Row cache for different fields in the same record

dobermangood · May 19, 2025, 9:18pm

SELECT email, username, age FROM users WHERE id = ? LIMIT 1
SELECT id, email, created_at, username FROM users WHERE id = ? LIMIT 1
SELECT city FROM users WHERE id = ? LIMIT 1

I have a few more similar queries in scylladb, different cases require different fields and I think that I do more performant by selecting only the necessary ones, instead of simply selecting the entire record with all fields for all cases.
But is it really more efficient to do this?

And at the scylladb level too, because it caches at the row level and doesn’t this break the cache by essentially caching the same record several times, only different fields?

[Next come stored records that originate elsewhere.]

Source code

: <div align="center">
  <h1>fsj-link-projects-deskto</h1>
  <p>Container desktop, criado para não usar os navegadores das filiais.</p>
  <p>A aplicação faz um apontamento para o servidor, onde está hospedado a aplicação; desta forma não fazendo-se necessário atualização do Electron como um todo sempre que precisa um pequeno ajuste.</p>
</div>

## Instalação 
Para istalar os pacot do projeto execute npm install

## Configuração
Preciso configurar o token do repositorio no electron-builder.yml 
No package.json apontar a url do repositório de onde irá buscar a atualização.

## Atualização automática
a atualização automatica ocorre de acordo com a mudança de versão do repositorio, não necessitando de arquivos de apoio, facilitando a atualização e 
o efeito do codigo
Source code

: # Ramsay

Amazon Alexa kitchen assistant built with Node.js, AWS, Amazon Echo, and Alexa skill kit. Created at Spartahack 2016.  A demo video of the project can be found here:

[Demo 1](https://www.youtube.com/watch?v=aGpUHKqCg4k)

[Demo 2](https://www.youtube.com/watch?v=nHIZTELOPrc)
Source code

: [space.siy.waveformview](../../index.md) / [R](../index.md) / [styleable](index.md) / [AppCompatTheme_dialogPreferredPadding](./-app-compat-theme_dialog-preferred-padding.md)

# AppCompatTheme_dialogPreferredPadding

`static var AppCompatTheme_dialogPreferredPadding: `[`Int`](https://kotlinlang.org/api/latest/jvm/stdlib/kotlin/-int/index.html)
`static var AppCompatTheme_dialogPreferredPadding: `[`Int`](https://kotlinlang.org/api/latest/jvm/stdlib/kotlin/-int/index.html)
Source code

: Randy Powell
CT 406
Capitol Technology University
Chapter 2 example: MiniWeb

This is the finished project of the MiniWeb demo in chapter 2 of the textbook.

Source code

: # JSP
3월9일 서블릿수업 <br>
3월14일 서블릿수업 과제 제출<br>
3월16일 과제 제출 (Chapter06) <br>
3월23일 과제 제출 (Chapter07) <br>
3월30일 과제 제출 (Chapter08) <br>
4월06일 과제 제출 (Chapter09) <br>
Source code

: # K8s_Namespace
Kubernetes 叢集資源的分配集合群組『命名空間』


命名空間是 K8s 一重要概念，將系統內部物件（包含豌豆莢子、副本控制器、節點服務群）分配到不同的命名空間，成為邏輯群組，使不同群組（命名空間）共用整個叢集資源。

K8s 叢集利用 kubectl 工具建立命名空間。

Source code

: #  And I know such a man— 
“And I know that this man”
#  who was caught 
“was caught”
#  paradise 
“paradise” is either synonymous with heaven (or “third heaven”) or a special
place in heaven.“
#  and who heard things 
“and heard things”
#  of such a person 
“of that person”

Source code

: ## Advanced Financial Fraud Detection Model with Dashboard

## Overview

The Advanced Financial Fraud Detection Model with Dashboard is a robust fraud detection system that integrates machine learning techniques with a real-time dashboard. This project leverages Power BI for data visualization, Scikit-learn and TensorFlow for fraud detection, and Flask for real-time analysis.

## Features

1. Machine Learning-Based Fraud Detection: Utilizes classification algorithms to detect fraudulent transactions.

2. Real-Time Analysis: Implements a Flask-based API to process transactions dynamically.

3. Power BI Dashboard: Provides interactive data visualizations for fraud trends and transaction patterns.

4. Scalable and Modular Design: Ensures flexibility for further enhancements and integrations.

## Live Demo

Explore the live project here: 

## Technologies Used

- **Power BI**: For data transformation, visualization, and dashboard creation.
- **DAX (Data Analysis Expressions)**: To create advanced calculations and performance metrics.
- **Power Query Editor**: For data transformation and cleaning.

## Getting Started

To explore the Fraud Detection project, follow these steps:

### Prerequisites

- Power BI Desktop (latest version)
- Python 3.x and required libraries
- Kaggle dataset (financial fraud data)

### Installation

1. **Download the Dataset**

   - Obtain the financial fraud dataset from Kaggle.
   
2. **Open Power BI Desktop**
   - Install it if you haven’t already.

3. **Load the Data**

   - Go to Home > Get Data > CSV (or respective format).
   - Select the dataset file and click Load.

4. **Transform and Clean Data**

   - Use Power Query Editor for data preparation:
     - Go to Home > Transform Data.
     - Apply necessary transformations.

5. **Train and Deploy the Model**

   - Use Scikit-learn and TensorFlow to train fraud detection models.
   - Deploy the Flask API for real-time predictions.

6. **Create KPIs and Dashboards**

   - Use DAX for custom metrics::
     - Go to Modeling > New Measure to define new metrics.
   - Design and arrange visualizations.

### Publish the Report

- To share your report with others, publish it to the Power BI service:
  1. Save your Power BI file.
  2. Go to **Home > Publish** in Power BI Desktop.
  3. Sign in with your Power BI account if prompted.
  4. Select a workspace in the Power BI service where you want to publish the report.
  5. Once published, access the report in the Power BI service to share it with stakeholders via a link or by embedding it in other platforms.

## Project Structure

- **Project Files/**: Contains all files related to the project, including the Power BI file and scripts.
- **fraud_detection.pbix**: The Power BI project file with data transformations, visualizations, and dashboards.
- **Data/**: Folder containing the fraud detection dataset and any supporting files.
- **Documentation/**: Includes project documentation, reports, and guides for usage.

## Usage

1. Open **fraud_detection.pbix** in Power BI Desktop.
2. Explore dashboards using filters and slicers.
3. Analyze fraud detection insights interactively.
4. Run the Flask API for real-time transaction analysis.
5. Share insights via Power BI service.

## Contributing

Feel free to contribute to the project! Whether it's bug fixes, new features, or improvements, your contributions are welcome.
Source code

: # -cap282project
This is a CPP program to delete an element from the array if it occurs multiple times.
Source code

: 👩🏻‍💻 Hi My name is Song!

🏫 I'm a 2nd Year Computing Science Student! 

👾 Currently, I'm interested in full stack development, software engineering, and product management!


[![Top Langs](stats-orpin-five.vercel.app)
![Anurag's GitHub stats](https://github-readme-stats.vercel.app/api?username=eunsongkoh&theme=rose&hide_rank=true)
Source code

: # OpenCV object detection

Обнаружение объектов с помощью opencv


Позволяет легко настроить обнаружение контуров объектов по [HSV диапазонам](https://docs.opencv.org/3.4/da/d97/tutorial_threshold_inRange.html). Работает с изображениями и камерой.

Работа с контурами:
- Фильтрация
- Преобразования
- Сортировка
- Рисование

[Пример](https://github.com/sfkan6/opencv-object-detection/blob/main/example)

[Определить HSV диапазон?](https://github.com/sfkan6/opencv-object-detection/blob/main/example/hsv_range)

Like If the row is not in the row cache, it is read from the disk.
If I have three different queries that read by id, but different fields, they will all create separate row cache entries, which inflates the cache and can reduce the hit ratio.

Gui_Nogueira · July 16, 2025, 2:24pm

Yes! Providing the required columns to be fetched for a given SELECT is more efficient because it reduces the processing overhead for columns you won’t use, as well as the server to client response payload (be wary of network costs!).

However…

This is where it gets interesting. Yes, ScyllaDB will always cache the whole row, despite only a limited subset of columns were provided in the SELECT query.

As we discussed above, providing the columns on SELECT is great to reduce serialization and deserialization as well as network overheads. But it doesn’t affect cache population and efficiency.

You are on the right track to make more efficient use of your cache. The next question you should look into is how often different groups of columns are used, especially in relation to each other.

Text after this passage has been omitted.